DATASET EXTRACT:
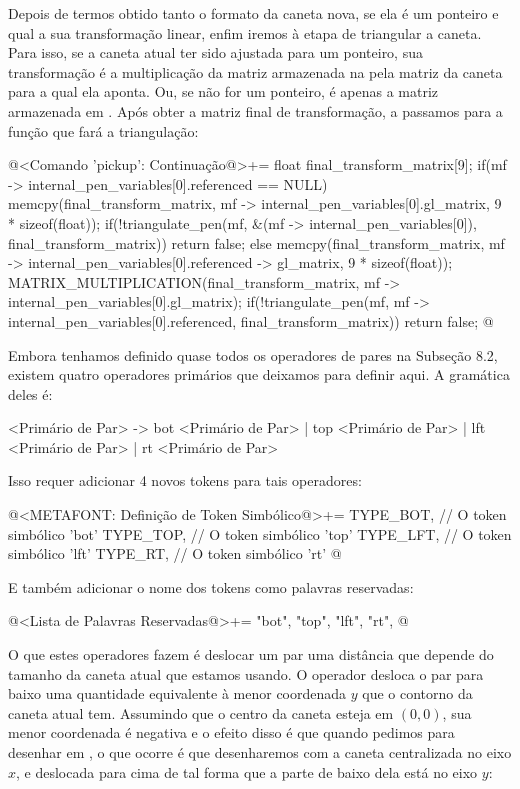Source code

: {Depois de termos obtido tanto o formato da caneta nova, se ela é um
ponteiro e qual a sua transformação linear, enfim iremos à etapa de
triangular a caneta. Para isso, se a caneta atual ter sido ajustada
para um ponteiro, sua transformação é a multiplicação da matriz
armazenada na  pela matriz da caneta para a
qual ela aponta. Ou, se não for um ponteiro, é apenas a matriz
armazenada em . Após obter a matriz final de
transformação, a passamos para a função que fará a triangulação:

\iniciocodigo
@<Comando 'pickup': Continuação@>+=
{
  float final_transform_matrix[9];
  if(mf -> internal_pen_variables[0].referenced == NULL){
    memcpy(final_transform_matrix, mf -> internal_pen_variables[0].gl_matrix,
           9 * sizeof(float));
    if(!triangulate_pen(mf, &(mf -> internal_pen_variables[0]),
                        final_transform_matrix))
      return false;
  }
  else{
    memcpy(final_transform_matrix,
           mf -> internal_pen_variables[0].referenced -> gl_matrix,
           9 * sizeof(float));
    MATRIX_MULTIPLICATION(final_transform_matrix,
                          mf -> internal_pen_variables[0].gl_matrix);
    if(!triangulate_pen(mf, mf -> internal_pen_variables[0].referenced,
                        final_transform_matrix))
      return false;
  }
}
@
\fimcodigo


Embora tenhamos definido quase todos os operadores de pares na
Subseção 8.2, existem quatro operadores primários que deixamos para
definir aqui. A gramática deles é:

\alinhaverbatim
<Primário de Par> -> bot <Primário de Par> | top <Primário de Par> |
                     lft <Primário de Par> | rt <Primário de Par>
\alinhanormal

Isso requer adicionar 4 novos tokens para tais operadores:

\iniciocodigo
@<METAFONT: Definição de Token Simbólico@>+=
TYPE_BOT,  // O token simbólico 'bot'
TYPE_TOP,  // O token simbólico 'top'
TYPE_LFT,  // O token simbólico 'lft'
TYPE_RT,   // O token simbólico 'rt'
@
\fimcodigo

E também adicionar o nome dos tokens como palavras reservadas:

\iniciocodigo
@<Lista de Palavras Reservadas@>+=
"bot", "top", "lft", "rt",
@
\fimcodigo

O que estes operadores fazem é deslocar um par uma distância que
depende do tamanho da caneta atual que estamos usando. O
operador  desloca o par para baixo uma quantidade
equivalente à menor coordenada $y$ que o contorno da caneta atual
tem. Assumindo que o centro da caneta esteja em $(0, 0)$, sua menor
coordenada é negativa e o efeito disso é que quando pedimos para
desenhar em , o que ocorre é que desenharemos
com a caneta centralizada no eixo $x$, e deslocada para cima de tal
forma que a parte de baixo dela está no eixo $y$:

}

WHAT IS BEING ASKED:
Exactly as they stand, set down the lines from the start of the material through the line with "mf -> internal_pen_variables[0].referenced ->", both ends included, omitting the pictures.

EXERCISE OUTPUT:
Source code

: {Depois de termos obtido tanto o formato da caneta nova, se ela é um
ponteiro e qual a sua transformação linear, enfim iremos à etapa de
triangular a caneta. Para isso, se a caneta atual ter sido ajustada
para um ponteiro, sua transformação é a multiplicação da matriz
armazenada na  pela matriz da caneta para a
qual ela aponta. Ou, se não for um ponteiro, é apenas a matriz
armazenada em . Após obter a matriz final de
transformação, a passamos para a função que fará a triangulação:

\iniciocodigo
@<Comando 'pickup': Continuação@>+=
{
  float final_transform_matrix[9];
  if(mf -> internal_pen_variables[0].referenced == NULL){
    memcpy(final_transform_matrix, mf -> internal_pen_variables[0].gl_matrix,
           9 * sizeof(float));
    if(!triangulate_pen(mf, &(mf -> internal_pen_variables[0]),
                        final_transform_matrix))
      return false;
  }
  else{
    memcpy(final_transform_matrix,
           mf -> internal_pen_variables[0].referenced -> gl_matrix,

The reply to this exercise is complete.